• EXTRACTED INFORMATION
____________________

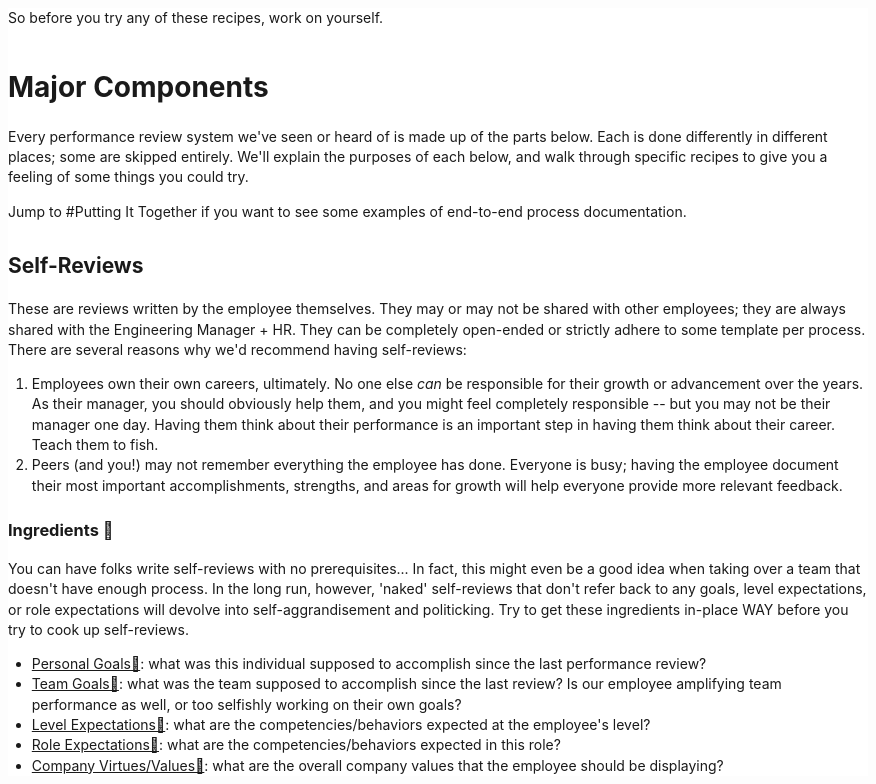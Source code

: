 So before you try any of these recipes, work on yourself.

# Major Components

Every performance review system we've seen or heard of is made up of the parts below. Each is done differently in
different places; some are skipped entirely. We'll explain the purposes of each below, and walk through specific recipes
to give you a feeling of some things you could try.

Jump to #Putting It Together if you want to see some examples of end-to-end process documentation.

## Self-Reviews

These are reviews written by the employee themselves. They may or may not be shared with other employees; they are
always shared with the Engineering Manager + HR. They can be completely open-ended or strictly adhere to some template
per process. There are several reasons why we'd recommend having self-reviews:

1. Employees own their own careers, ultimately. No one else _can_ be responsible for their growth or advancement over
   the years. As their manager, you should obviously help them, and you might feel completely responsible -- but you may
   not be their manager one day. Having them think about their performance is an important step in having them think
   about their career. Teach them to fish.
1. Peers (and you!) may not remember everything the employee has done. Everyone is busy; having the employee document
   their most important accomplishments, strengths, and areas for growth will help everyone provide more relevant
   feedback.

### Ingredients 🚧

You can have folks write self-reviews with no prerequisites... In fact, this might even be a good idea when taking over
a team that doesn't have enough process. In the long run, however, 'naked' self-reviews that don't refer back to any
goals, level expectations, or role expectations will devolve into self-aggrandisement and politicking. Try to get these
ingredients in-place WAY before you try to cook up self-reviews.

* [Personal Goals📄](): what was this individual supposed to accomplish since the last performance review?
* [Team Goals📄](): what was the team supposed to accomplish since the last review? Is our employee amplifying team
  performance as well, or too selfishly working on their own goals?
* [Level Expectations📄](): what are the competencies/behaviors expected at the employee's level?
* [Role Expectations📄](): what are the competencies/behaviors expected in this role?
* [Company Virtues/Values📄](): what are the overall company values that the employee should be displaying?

____________________

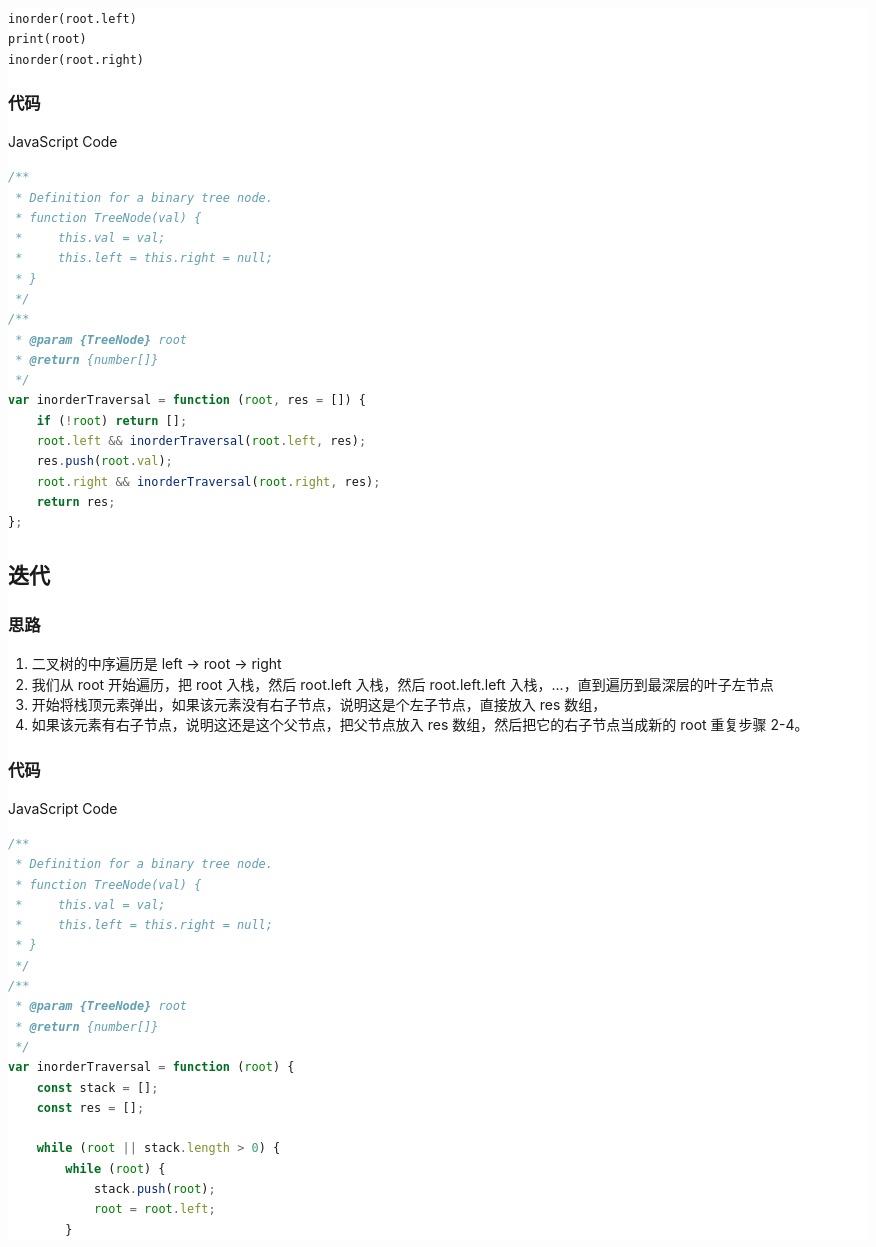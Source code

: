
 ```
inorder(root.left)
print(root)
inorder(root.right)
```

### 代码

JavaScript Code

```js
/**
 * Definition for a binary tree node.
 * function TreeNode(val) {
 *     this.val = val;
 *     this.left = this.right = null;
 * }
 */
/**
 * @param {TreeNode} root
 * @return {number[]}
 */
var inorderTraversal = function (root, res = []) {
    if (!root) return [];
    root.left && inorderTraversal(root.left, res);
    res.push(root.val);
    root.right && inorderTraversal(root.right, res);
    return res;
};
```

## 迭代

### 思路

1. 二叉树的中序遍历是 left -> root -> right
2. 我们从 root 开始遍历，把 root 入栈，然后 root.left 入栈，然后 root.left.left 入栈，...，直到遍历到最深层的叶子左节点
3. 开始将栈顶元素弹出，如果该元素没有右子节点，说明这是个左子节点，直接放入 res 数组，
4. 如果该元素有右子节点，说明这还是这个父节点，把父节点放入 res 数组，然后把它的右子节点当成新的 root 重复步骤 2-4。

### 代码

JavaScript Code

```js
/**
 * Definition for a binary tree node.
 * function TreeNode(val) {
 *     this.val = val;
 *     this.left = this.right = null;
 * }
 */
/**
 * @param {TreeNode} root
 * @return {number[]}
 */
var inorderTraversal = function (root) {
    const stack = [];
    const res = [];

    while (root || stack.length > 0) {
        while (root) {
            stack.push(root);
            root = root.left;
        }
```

____________________

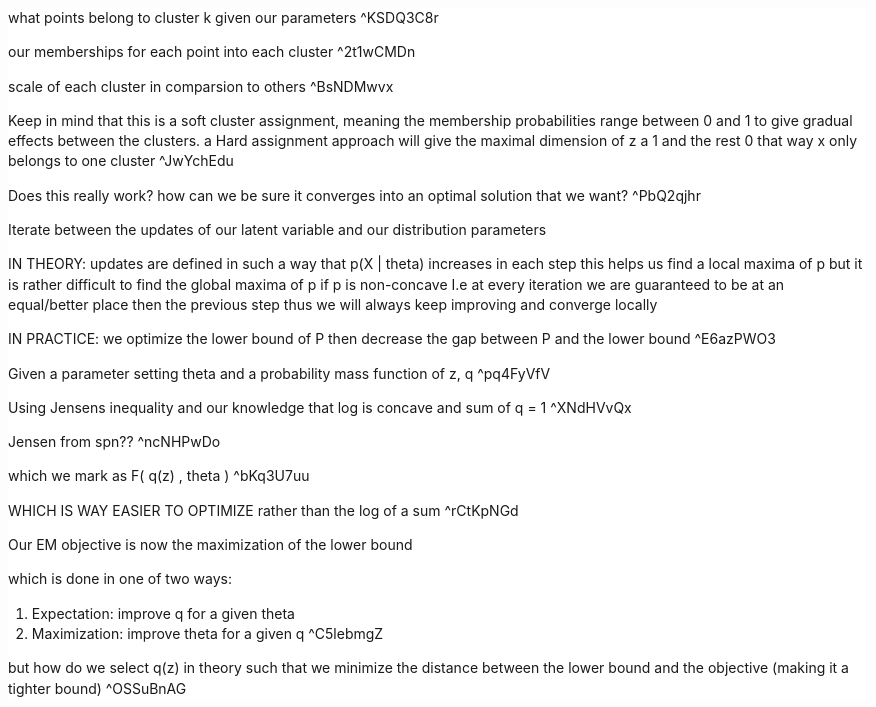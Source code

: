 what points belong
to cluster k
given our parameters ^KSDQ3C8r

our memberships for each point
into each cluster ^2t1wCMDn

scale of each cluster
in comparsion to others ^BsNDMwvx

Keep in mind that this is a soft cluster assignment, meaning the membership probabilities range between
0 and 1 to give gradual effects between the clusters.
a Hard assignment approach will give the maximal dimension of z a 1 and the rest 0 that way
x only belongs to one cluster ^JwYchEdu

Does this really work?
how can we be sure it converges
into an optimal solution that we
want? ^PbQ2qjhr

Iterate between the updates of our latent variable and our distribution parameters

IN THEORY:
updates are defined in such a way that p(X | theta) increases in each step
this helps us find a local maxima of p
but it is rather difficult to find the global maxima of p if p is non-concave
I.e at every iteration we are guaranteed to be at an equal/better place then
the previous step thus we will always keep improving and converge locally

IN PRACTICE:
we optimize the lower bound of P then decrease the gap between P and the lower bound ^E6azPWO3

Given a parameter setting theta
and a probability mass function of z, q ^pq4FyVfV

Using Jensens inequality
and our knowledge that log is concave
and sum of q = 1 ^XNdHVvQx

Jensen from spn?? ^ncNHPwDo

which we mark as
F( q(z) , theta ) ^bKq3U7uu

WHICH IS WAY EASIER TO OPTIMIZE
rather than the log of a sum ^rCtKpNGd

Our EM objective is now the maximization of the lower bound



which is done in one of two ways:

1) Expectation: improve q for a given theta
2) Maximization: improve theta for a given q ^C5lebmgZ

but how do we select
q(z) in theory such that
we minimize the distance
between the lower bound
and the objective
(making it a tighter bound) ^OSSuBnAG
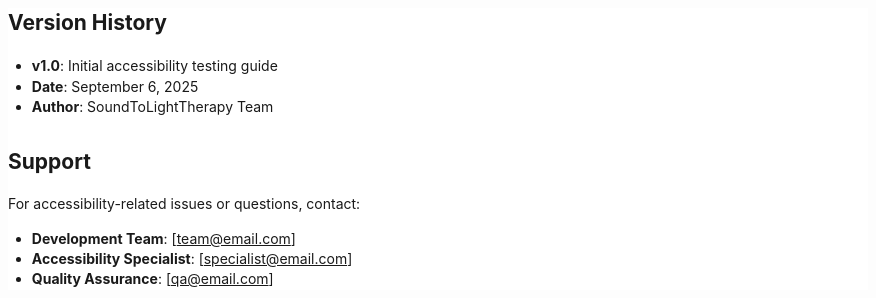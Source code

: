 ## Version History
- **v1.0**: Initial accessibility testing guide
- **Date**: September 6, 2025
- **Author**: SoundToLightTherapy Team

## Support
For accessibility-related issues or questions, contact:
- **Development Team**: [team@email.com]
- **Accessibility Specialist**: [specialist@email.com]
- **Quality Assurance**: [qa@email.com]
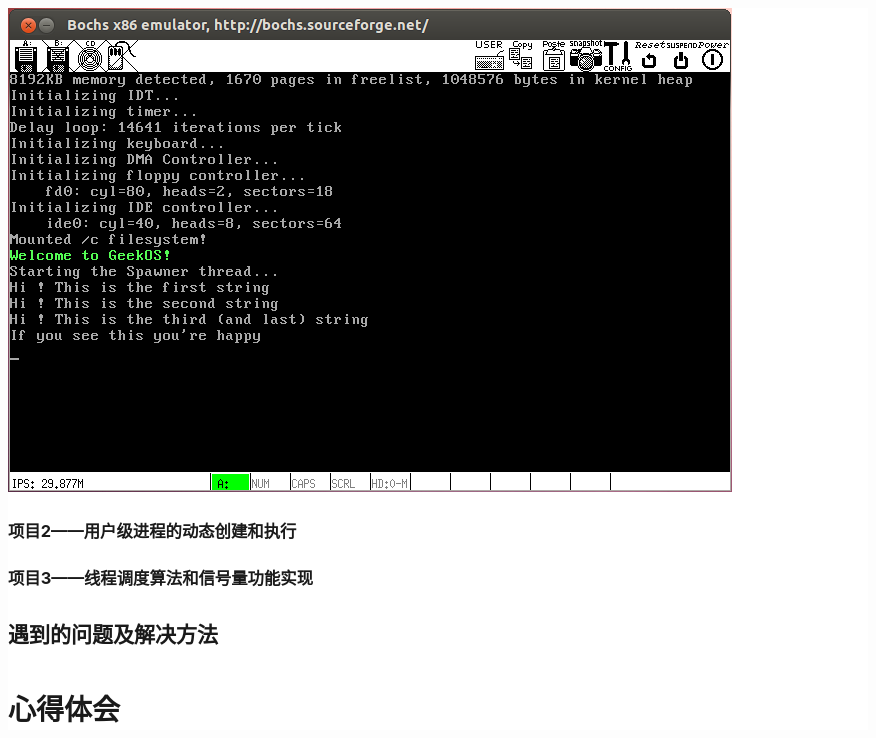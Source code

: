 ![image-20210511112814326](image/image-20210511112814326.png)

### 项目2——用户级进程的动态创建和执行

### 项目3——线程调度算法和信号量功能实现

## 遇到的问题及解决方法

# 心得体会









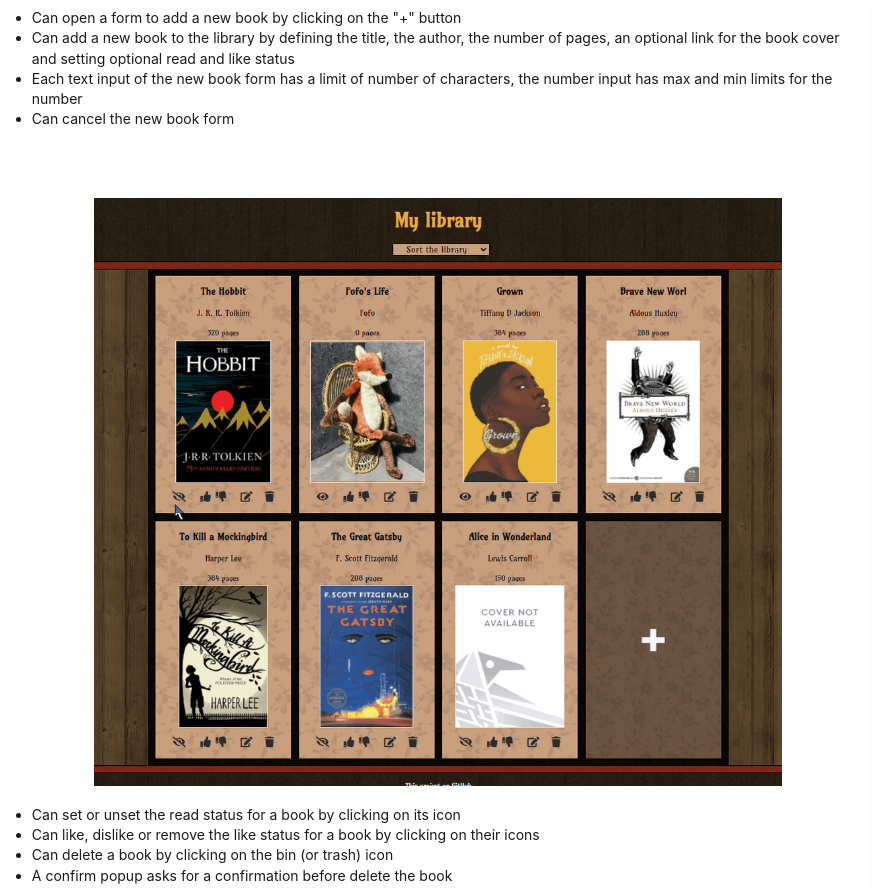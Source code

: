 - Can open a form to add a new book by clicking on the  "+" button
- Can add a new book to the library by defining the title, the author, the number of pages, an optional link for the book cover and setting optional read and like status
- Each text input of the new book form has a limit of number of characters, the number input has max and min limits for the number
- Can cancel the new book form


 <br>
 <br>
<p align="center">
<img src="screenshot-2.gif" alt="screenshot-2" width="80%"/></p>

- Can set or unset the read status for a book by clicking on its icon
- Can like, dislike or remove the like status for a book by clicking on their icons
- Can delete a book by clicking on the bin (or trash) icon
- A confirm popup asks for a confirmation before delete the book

____________________

• TASK BRIEF
Pictures aside, print exactly the lines above starting with the one containing "Given a parameter setting theta" and going on through the one containing "- Can delete".

• ANSWER BOX
Given a parameter setting theta
and a probability mass function of z, q ^pq4FyVfV

Using Jensens inequality
and our knowledge that log is concave
and sum of q = 1 ^XNdHVvQx

Jensen from spn?? ^ncNHPwDo

which we mark as
F( q(z) , theta ) ^bKq3U7uu

WHICH IS WAY EASIER TO OPTIMIZE
rather than the log of a sum ^rCtKpNGd

Our EM objective is now the maximization of the lower bound



which is done in one of two ways:

1) Expectation: improve q for a given theta
2) Maximization: improve theta for a given q ^C5lebmgZ

but how do we select
q(z) in theory such that
we minimize the distance
between the lower bound
and the objective
(making it a tighter bound) ^OSSuBnAG
Source code

: ## Version History
- **v1.0**: Initial accessibility testing guide
- **Date**: September 6, 2025
- **Author**: SoundToLightTherapy Team

## Support
For accessibility-related issues or questions, contact:
- **Development Team**: [team@email.com]
- **Accessibility Specialist**: [specialist@email.com]
- **Quality Assurance**: [qa@email.com]
Source code

: ![image-20210511112814326](image/image-20210511112814326.png)

### 项目2——用户级进程的动态创建和执行

### 项目3——线程调度算法和信号量功能实现

## 遇到的问题及解决方法

# 心得体会









Source code

: - Can open a form to add a new book by clicking on the  "+" button
- Can add a new book to the library by defining the title, the author, the number of pages, an optional link for the book cover and setting optional read and like status
- Each text input of the new book form has a limit of number of characters, the number input has max and min limits for the number
- Can cancel the new book form


 <br>
 <br>
<p align="center">
<img src="screenshot-2.gif" alt="screenshot-2" width="80%"/></p>

- Can set or unset the read status for a book by clicking on its icon
- Can like, dislike or remove the like status for a book by clicking on their icons
- Can delete a book by clicking on the bin (or trash) icon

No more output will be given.